Work order ▸ Copy from the first line below down to and including the line with "- **Current Weather". Skip the pictures.
-- Listed entries follows --
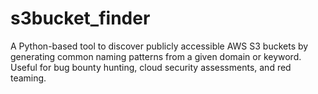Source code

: # s3bucket_finder
A Python-based tool to discover publicly accessible AWS S3 buckets by generating common naming patterns from a given domain or keyword. Useful for bug bounty hunting, cloud security assessments, and red teaming.
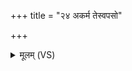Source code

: +++
title = "२४ अकर्म तेस्वपसो"

+++
<details><summary>मूलम् (VS)</summary>

अक॑र्म ते॒स्वप॑सो अभूम ऋ॒तम॑वस्रन्नु॒षसो॑ विभा॒तीः।  
विश्वं॒ तद्भ॒द्रं यदव॑न्ति दे॒वाबृ॒हद्व॑देम वि॒दथे॑ सु॒वीराः॑ ॥
</details>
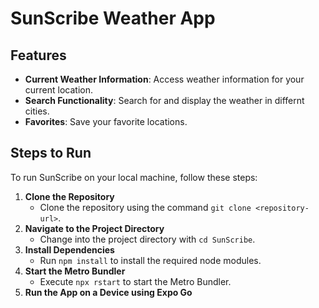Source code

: # SunScribe Weather App
## Features

- **Current Weather Information**: Access weather information for your current location.
- **Search Functionality**: Search for and display the weather in differnt cities.
- **Favorites**: Save your favorite locations.

## Steps to Run

To run SunScribe on your local machine, follow these steps:

1. **Clone the Repository**
   - Clone the repository using the command `git clone <repository-url>`.
2. **Navigate to the Project Directory**
   - Change into the project directory with `cd SunScribe`.
3. **Install Dependencies**
   - Run `npm install` to install the required node modules.
4. **Start the Metro Bundler**
   - Execute `npx rstart` to start the Metro Bundler.
5. **Run the App on a Device using Expo Go**
   
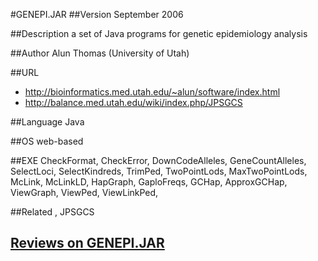 #GENEPI.JAR
##Version
September 2006

##Description
a set of Java programs for genetic epidemiology analysis

##Author
Alun Thomas (University of Utah)

##URL
* http://bioinformatics.med.utah.edu/~alun/software/index.html
* http://balance.med.utah.edu/wiki/index.php/JPSGCS

##Language
Java

##OS
web-based

##EXE
CheckFormat, CheckError, DownCodeAlleles, GeneCountAlleles, SelectLoci, SelectKindreds, TrimPed, TwoPointLods, MaxTwoPointLods, McLink, McLinkLD, HapGraph, GaploFreqs, GCHap, ApproxGCHap, ViewGraph, ViewPed, ViewLinkPed,

##Related
, JPSGCS


## [Reviews on GENEPI.JAR](https://github.com/gaow/genetic-analysis-software/issues/154)
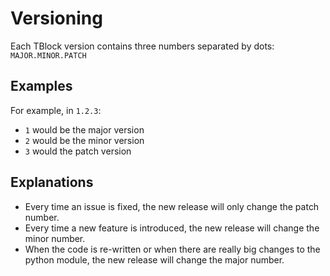 # Versioning

Each TBlock version contains three numbers separated by dots:
`MAJOR.MINOR.PATCH`

## Examples

For example, in `1.2.3`:

- `1` would be the major version
- `2` would be the minor version
- `3` would the patch version

## Explanations

- Every time an issue is fixed, the new release will only change the patch number.
- Every time a new feature is introduced, the new release will change the minor number.
- When the code is re-written or when there are really big changes to the python module, the new release will change the major number.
-- Listed entries concluded --
The answer ▸
Source code

: # s3bucket_finder
A Python-based tool to discover publicly accessible AWS S3 buckets by generating common naming patterns from a given domain or keyword. Useful for bug bounty hunting, cloud security assessments, and red teaming.
Source code

: +++
title = "२४ अकर्म तेस्वपसो"

+++
<details><summary>मूलम् (VS)</summary>

अक॑र्म ते॒स्वप॑सो अभूम ऋ॒तम॑वस्रन्नु॒षसो॑ विभा॒तीः।  
विश्वं॒ तद्भ॒द्रं यदव॑न्ति दे॒वाबृ॒हद्व॑देम वि॒दथे॑ सु॒वीराः॑ ॥
</details>
Source code

: # SunScribe Weather App
## Features

- **Current Weather Information**: Access weather information for your current location.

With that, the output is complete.